Sunday, February 2, 2014

4th Epiphany 2014, Lift and Loosen

4th Epiphany
Luke 13: 10-17

Once he was teaching in a synagogue on the Sabbath. And behold, there was a woman who had a spirit weakening her for eighteen years: she was bent over and could not stand upright [lift her head all the way up]. When Jesus saw her, he called her to him and said to her, “Woman, you are released from your illness!”

He laid his hands upon her, and at once she was able to straighten up. And she praised the power of God. Then the leader of the synagogue, indignant because Jesus had healed on the Sabbath, said to the people, “There are six days for doing work; on those days you can come and let yourselves be healed—but not on the Sabbath.”

But the Lord replied, “You hypocrites! Does not every one of you untie his ox or his ass from the manger on the Sabbath and lead it away to the water trough? But this daughter of Abraham, who was held bound by the dark might of Satan for eighteen years, wasn’t supposed to be released from her bondage on the day of the Sabbath?”


All his opponents were put to shame by these words, and the people rejoiced over all the signs of spiritual power that happened through him.

4th Epiphany
Feb 2, 2014
Luke 13:10-17

Many of us have an appointment calendar, or at least a plan for the day.
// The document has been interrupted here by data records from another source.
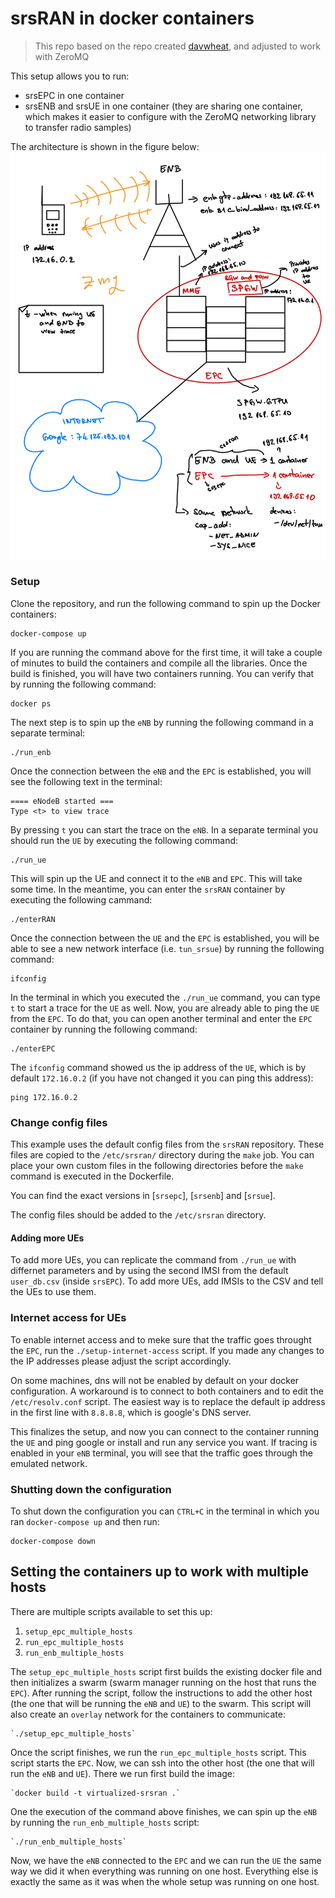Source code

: # srsRAN in docker containers

> This repo based on the repo created [davwheat](https://github.com/davwheat/srsRAN-docker-emulated), and adjusted to work with ZeroMQ

This setup allows you to run:
- srsEPC in one container
- srsENB and srsUE in one container (they are sharing one container, which makes it easier to configure with the ZeroMQ networking library to transfer radio samples)

The architecture is shown in the figure below:
![Architecture](https://github.com/merimdzaferagic/virtualized_srsRAN/blob/master/figures/overview.jpg?raw=true)



### Setup

Clone the repository, and run the following command to spin up the Docker containers:

    docker-compose up

If you are running the command above for the first time, it will take a couple of minutes to build the containers and compile all the libraries.
Once the build is finished, you will have two containers running. You can verify that by running the following command:

    docker ps

The next step is to spin up the `eNB` by running the following command in a separate terminal:

    ./run_enb

Once the connection between the `eNB` and the `EPC` is established, you will see the following text in the terminal:

    ==== eNodeB started ===
    Type <t> to view trace

By pressing `t` you can start the trace on the `eNB`. In a separate terminal you should run the `UE` by executing the following command:

    ./run_ue

This will spin up the UE and connect it to the `eNB` and `EPC`. This will take some time. In the meantime, you can enter the `srsRAN` container by executing the following cammand:

    ./enterRAN

Once the connection between the `UE` and the `EPC` is established, you will be able to see a new network interface (i.e. `tun_srsue`) by running the following command:

    ifconfig

In the terminal in which you executed the `./run_ue` command, you can type `t` to start a trace for the `UE` as well.
Now, you are already able to ping the `UE` from the `EPC`. To do that, you can open another terminal and enter the `EPC` container by running the following command:

    ./enterEPC

The `ifconfig` command showed us the ip address of the `UE`, which is by default `172.16.0.2` (if you have not changed it you can ping this address):

    ping 172.16.0.2

### Change config files

This example uses the default config files from the `srsRAN` repository. These files are copied
to the `/etc/srsran/` directory during the `make` job. You can place your own custom files in the
following directories before the `make` command is executed in the Dockerfile.

You can find the exact versions in [`srsepc`], [`srsenb`] and [`srsue`].

The config files should be added to the `/etc/srsran` directory.

[srsepc]: https://github.com/srsran/srsran/tree/master/srsepc
[srsenb]: https://github.com/srsran/srsran/tree/master/srsenb
[srsue]: https://github.com/srsran/srsran/tree/master/srsue

#### Adding more UEs

To add more UEs, you can replicate the command from `./run_ue` with differnet parameters and
by using the second IMSI from the default `user_db.csv` (inside `srsEPC`). To add more UEs,
add IMSIs to the CSV and tell the UEs to use them.

### Internet access for UEs

To enable internet access and to meke sure that the traffic goes throught the `EPC`, run the
`./setup-internet-access` script. If you made any changes to the IP addresses please adjust the
script accordingly.

On some machines, dns will not be enabled by default on your docker configuration. A workaround is to
connect to both containers and to edit the `/etc/resolv.conf` script. The easiest way is to replace the
default ip address in the first line with `8.8.8.8`, which is google's DNS server.

This finalizes the setup, and now you can connect to the container running the `UE` and ping google or install
and run any service you want. If tracing is enabled in your `eNB` terminal, you will see that the traffic goes
through the emulated network.

### Shutting down the configuration

To shut down the configuration you can `CTRL+C` in the terminal in which you ran `docker-compose up` and then run:

    docker-compose down
    
## Setting the containers up to work with multiple hosts 

There are multiple scripts available to set this up: 
1. `setup_epc_multiple_hosts`
2. `run_epc_multiple_hosts`
3. `run_enb_multiple_hosts`

The `setup_epc_multiple_hosts` script first builds the existing docker file and then initializes a swarm (swarm manager 
running on the host that runs the `EPC`). After running the script, follow the instructions to add the other host (the one 
that will be running the `eNB` and `UE`) to the swarm. This script will also create an `overlay` network for the containers 
to communicate: 

    `./setup_epc_multiple_hosts`

Once the script finishes, we run the `run_epc_multiple_hosts` script. This script starts the `EPC`. Now, we can ssh into the 
other host (the one that will run the `eNB` and `UE`). There we run first build the image: 

    `docker build -t virtualized-srsran .`

One the execution of the command above finishes, we can spin up the `eNB` by running the `run_enb_multiple_hosts` script: 

    `./run_enb_multiple_hosts`

Now, we have the `eNB` connected to the `EPC` and we can run the `UE` the same way we did it when everything was running on one host. 
Everything else is exactly the same as it was when the whole setup was running on one host.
Sometime we are annoyed when something unexpected prevents us from carrying out our plans.

The woman who was ill has a direct encounter with the loving and healing being of Christ. She has waited 18 years for just this moment. It is her illness itself that brings her to him. The synagogue leader shows no compassion or joy. He can only criticize. He tries to control and limit, according to the schedule.

These two, the woman and the leader, are two archetypes that dwell in every human soul. We all have a part of us that needs healing, a part that longs for a direct encounter with our Creator. And we all have a part of us that says, ‘not now’.

Yes, we need to create and protect our schedules. But the encounter with the Being of Love doesn’t happen by appointment. It happens when it happens; when the moment is ripe; when we are open.

So, as the poet suggests:

Whoever you are: step out of doors tonight,
Out of the room that lets you feel secure.
Infinity is open to your sight.
Whoever you are.
With eyes that have forgotten how to see
From viewing things already too well-known,
Lift up into the dark …
….
And when at last you comprehend its truth,
Then close your eyes and gently set it free.[1]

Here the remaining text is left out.